Hey @Peter_Solomon,
Thanks for giving that a try! We were able to review Arc diganositcs around the last few days, and see that the primary error is ERR_NAME_NOT_RESOLVED — the ARC app on your phone cannot resolve the DNS names auth.roonlabs.net and roonservice.roonlabs.net.
This appears to be a DNS failure on the mobile device side, not a port forwarding problem, which is why the server still shows ARC as Ready.
Here’s what to work through:
1. Check your phone’s DNS settings first
Go to Settings → Connections → More connection settings → Private DNS on your Samsung Galaxy. If it’s set to a custom DNS provider (like dns.google or 1.1.1.1), try switching it to “Automatic” or vice versa. A strict/encrypted DNS setting can sometimes block resolution of certain hostnames.
2. Test DNS resolution directly
On your phone, install an app like “DNS Lookup” or use a browser to visit https://auth.roonlabs.net — if that fails to load at all, DNS is definitely the culprit on the device side.

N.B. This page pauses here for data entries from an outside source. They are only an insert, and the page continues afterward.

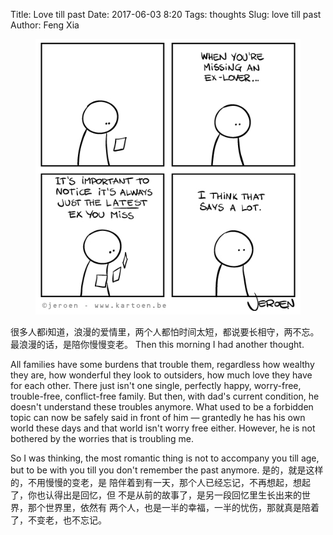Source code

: Title: Love till past
Date: 2017-06-03 8:20
Tags: thoughts
Slug: love till past
Author: Feng Xia

<figure class="col l6 m6 s12">
  <img src="/images/funny/pastlove.jpg"/>
</figure>

很多人都i知道，浪漫的爱情里，两个人都怕时间太短，都说要长相守，两不忘。
最浪漫的话，是陪你慢慢变老。 Then this morning I had another
thought. 

All families have some burdens that trouble them, regardless how
wealthy they are, how wonderful they look to outsiders, how much love
they have for each other. There just
isn't one single, perfectly happy, worry-free, trouble-free,
conflict-free family. But then, with dad's current condition, he
doesn't understand these troubles anymore. What used to be a
forbidden topic can now be safely said in front of him &mdash;
grantedly he has his own world these days and that world isn't worry
free either. However, he is not bothered by the worries that is
troubling me.

So I was thinking, the most romantic thing is not to accompany you
till age, but <span class="myhighlight">to be with you till you don't
remember the past anymore.</span> 是的，就是这样的，不用慢慢的变老，是
陪伴着到有一天，那个人已经忘记，不再想起，想起了，你也认得出是回忆，但
不是从前的故事了，是另一段回忆里生长出来的世界，那个世界里，依然有
两个人，也是一半的幸福，一半的忧伤，那就真是陪着了，不变老，也不忘记。
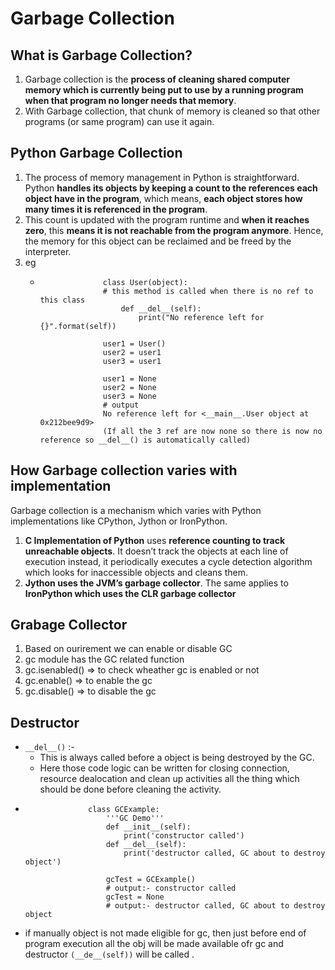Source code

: # Garbage Collection
## What is Garbage Collection?
1. Garbage collection is the **process of cleaning shared computer memory which is currently being put to use by a running program when that program no longer needs that memory**. 
2. With Garbage collection, that chunk of memory is cleaned so that other programs (or same program) can use it again.

## Python Garbage Collection
1. The process of memory management in Python is straightforward. Python **handles its objects by keeping a count to the references each object have in the program**, which means, **each object stores how many times it is referenced in the program**. 
2. This count is updated with the program runtime and **when it reaches zero**, this **means it is not reachable from the program anymore**. Hence, the memory for this object can be reclaimed and be freed by the interpreter.
3. eg
    -                   class User(object):
                        # this method is called when there is no ref to this class
                            def __del__(self):
                                print("No reference left for {}".format(self))

                        user1 = User()
                        user2 = user1
                        user3 = user1

                        user1 = None
                        user2 = None
                        user3 = None
                        # output
                        No reference left for <__main__.User object at 0x212bee9d9>
                        (If all the 3 ref are now none so there is now no reference so __del__() is automatically called)

## How Garbage collection varies with implementation
Garbage collection is a mechanism which varies with Python implementations like CPython, Jython or IronPython.
1. **C Implementation of Python** uses **reference counting to track unreachable objects**. It doesn’t track the objects at each line of execution instead, it periodically executes a cycle detection algorithm which looks for inaccessible objects and cleans them.
2. **Jython uses the JVM’s garbage collector**. The same applies to **IronPython which uses the CLR garbage collector**

## Grabage Collector
1. Based on ourirement we can enable or disable GC
2. gc module has the GC related function
3. gc.isenabled()   => to check wheather gc is enabled or not
4. gc.enable()      => to enable the gc
5. gc.disable()     => to disable the gc

## Destructor
- `__del__()`   :-
    - This is always called before a object is being destroyed by the GC.
    - Here those code logic can be written for closing connection, resource dealocation and clean up activities all the thing which should be done before cleaning the activity.
-                   class GCExample:
                        '''GC Demo'''
                        def __init__(self):
                            print('constructor called')
                        def __del__(self):
                            print('destructor called, GC about to destroy object')

                        gcTest = GCExample()
                        # output:- constructor called
                        gcTest = None  
                        # output:- destructor called, GC about to destroy object

- if manually object is not made eligible for gc, then just before end of program execution all the obj will be made available ofr gc and destructor `(__de__(self))` will be called .
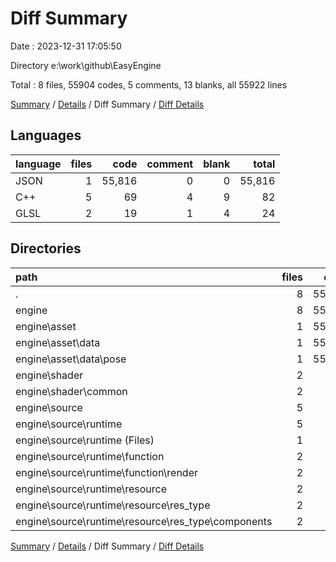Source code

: # Diff Summary

Date : 2023-12-31 17:05:50

Directory e:\\work\\github\\EasyEngine

Total : 8 files,  55904 codes, 5 comments, 13 blanks, all 55922 lines

[Summary](results.md) / [Details](details.md) / Diff Summary / [Diff Details](diff-details.md)

## Languages
| language | files | code | comment | blank | total |
| :--- | ---: | ---: | ---: | ---: | ---: |
| JSON | 1 | 55,816 | 0 | 0 | 55,816 |
| C++ | 5 | 69 | 4 | 9 | 82 |
| GLSL | 2 | 19 | 1 | 4 | 24 |

## Directories
| path | files | code | comment | blank | total |
| :--- | ---: | ---: | ---: | ---: | ---: |
| . | 8 | 55,904 | 5 | 13 | 55,922 |
| engine | 8 | 55,904 | 5 | 13 | 55,922 |
| engine\\asset | 1 | 55,816 | 0 | 0 | 55,816 |
| engine\\asset\\data | 1 | 55,816 | 0 | 0 | 55,816 |
| engine\\asset\\data\\pose | 1 | 55,816 | 0 | 0 | 55,816 |
| engine\\shader | 2 | 19 | 1 | 4 | 24 |
| engine\\shader\\common | 2 | 19 | 1 | 4 | 24 |
| engine\\source | 5 | 69 | 4 | 9 | 82 |
| engine\\source\\runtime | 5 | 69 | 4 | 9 | 82 |
| engine\\source\\runtime (Files) | 1 | 2 | 1 | 0 | 3 |
| engine\\source\\runtime\\function | 2 | 61 | 3 | 9 | 73 |
| engine\\source\\runtime\\function\\render | 2 | 61 | 3 | 9 | 73 |
| engine\\source\\runtime\\resource | 2 | 6 | 0 | 0 | 6 |
| engine\\source\\runtime\\resource\\res_type | 2 | 6 | 0 | 0 | 6 |
| engine\\source\\runtime\\resource\\res_type\\components | 2 | 6 | 0 | 0 | 6 |

[Summary](results.md) / [Details](details.md) / Diff Summary / [Diff Details](diff-details.md)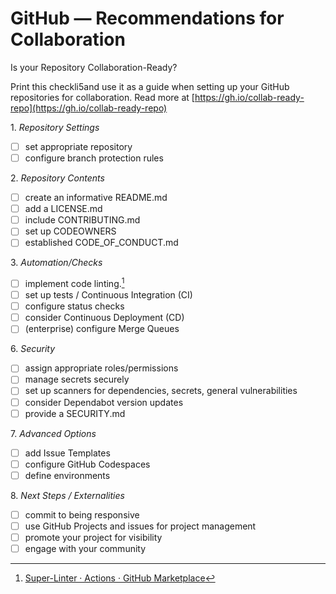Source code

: # GitHub — Recommendations for Collaboration 

Is your Repository Collaboration-Ready?

Print this checkli5and use it as a guide when setting up your GitHub repositories for collaboration. Read more at [https://gh.io/collab-ready-repo](https://gh.io/collab-ready-repo)

1\. *Repository Settings*
- [ ] set appropriate repository
- [ ] configure branch protection rules

2\. *Repository Contents*
- [ ] create an informative README.md
- [ ] add a LICENSE.md
- [ ] include CONTRIBUTING.md
- [ ] set up CODEOWNERS
- [ ] established CODE_OF_CONDUCT.md

3\. *Automation/Checks*
- [ ] implement code linting.[^31] 
- [ ] set up tests / Continuous Integration (CI)
- [ ] configure status checks 
- [ ] consider Continuous Deployment (CD)
- [ ] (enterprise) configure Merge Queues 

6\. *Security*
- [ ] assign appropriate roles/permissions 
- [ ] manage secrets securely 
- [ ] set up scanners for dependencies, secrets, general vulnerabilities 
- [ ] consider Dependabot version updates 
- [ ] provide a SECURITY.md

7\. *Advanced Options*
- [ ] add Issue Templates 
- [ ] configure GitHub Codespaces 
- [ ] define environments

8\. *Next Steps / Externalities*
- [ ] commit to being responsive 
- [ ] use GitHub Projects and issues for project management 
- [ ] promote your project for visibility 
- [ ] engage with your community 

[^31]: [Super-Linter · Actions · GitHub Marketplace](https://github.com/marketplace/actions/super-linter )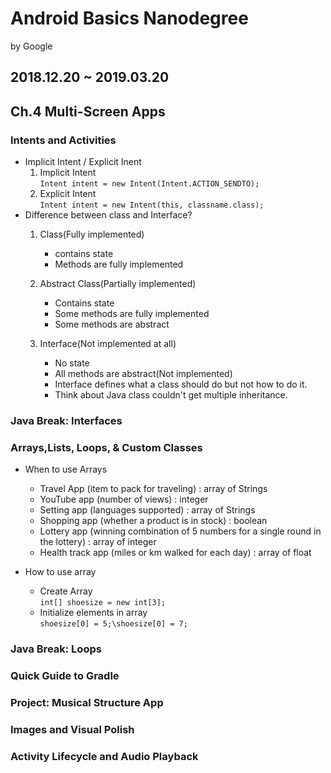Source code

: # Android Basics Nanodegree
by Google
## 2018.12.20 ~ 2019.03.20

## Ch.4 Multi-Screen Apps
### Intents and Activities

+ Implicit Intent / Explicit Inent
    1. Implicit Intent\
        <code>Intent intent = new Intent(Intent.ACTION_SENDTO);</code>
    2. Explicit Intent\
        <code>Intent intent = new Intent(this, classname.class);</code>
+ Difference between class and Interface?
    1. Class(Fully implemented)
        - contains state
        - Methods are fully implemented
    
    2. Abstract Class(Partially implemented)
        - Contains state
        - Some methods are fully implemented
        - Some methods are abstract
    
    3. Interface(Not implemented at all)
        - No state
        - All methods are abstract(Not implemented)
        - Interface defines what a class should do but not how to do it.
        - Think about Java class couldn't  get multiple inheritance.


### Java Break: Interfaces
### Arrays,Lists, Loops, & Custom Classes

+ When to use Arrays
    - Travel App (item to pack for traveling) : array of Strings
    - YouTube app (number of views) : integer
    - Setting app (languages supported) : array of Strings
    - Shopping app (whether a product is in stock) : boolean
    - Lottery app (winning combination of 5 numbers for a single round in the lottery) : array of integer
    - Health track app (miles or km walked for each day) : array of float

+ How to use array
    - Create Array\
    <code>int[] shoesize = new int[3];</code>
    - Initialize elements in array\
    <code>shoesize[0] = 5;\shoesize[0] = 7;</code>

### Java Break: Loops
### Quick Guide to Gradle
### Project: Musical Structure App
### Images and Visual Polish
### Activity Lifecycle and Audio Playback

3. Check if this is carrier-specific
Since it works briefly at home on WiFi but fails on cellular, your Verizon mobile data may be applying DNS filtering or network restrictions. Try toggling airplane mode on/off to get a fresh connection, or temporarily try a different network (like a friend’s WiFi) to see if ARC connects stably away from home.
4. The Tailscale angle
Even with Tailscale “disconnected,” sometimes its DNS resolver lingers. On Android, go to Settings → Apps → Tailscale → Force Stop, then also check if Tailscale left a VPN profile active under Settings → Connections → More connection settings → VPN. Remove any residual VPN profile entirely, then reboot your phone before testing.
5. Samsung-specific DNS caching issue
Samsung’s One UI sometimes caches bad DNS results aggressively. Go to Settings → Apps → Roon ARC → Storage → Clear Cache, then reboot. This is worth doing regardless.
6. Router/FIOS DNS as a secondary check
Since your Nucleus is on FIOS and ARC shows Ready, the server-side is fine. But FIOS’s provided router sometimes has “DNS rebind protection” that can interfere. Log into your router at 192.168.1.1 and look for any DNS filtering or security settings, try disabling them temporarily to test.
We’ll be monitoring for your reply, thanks Peter!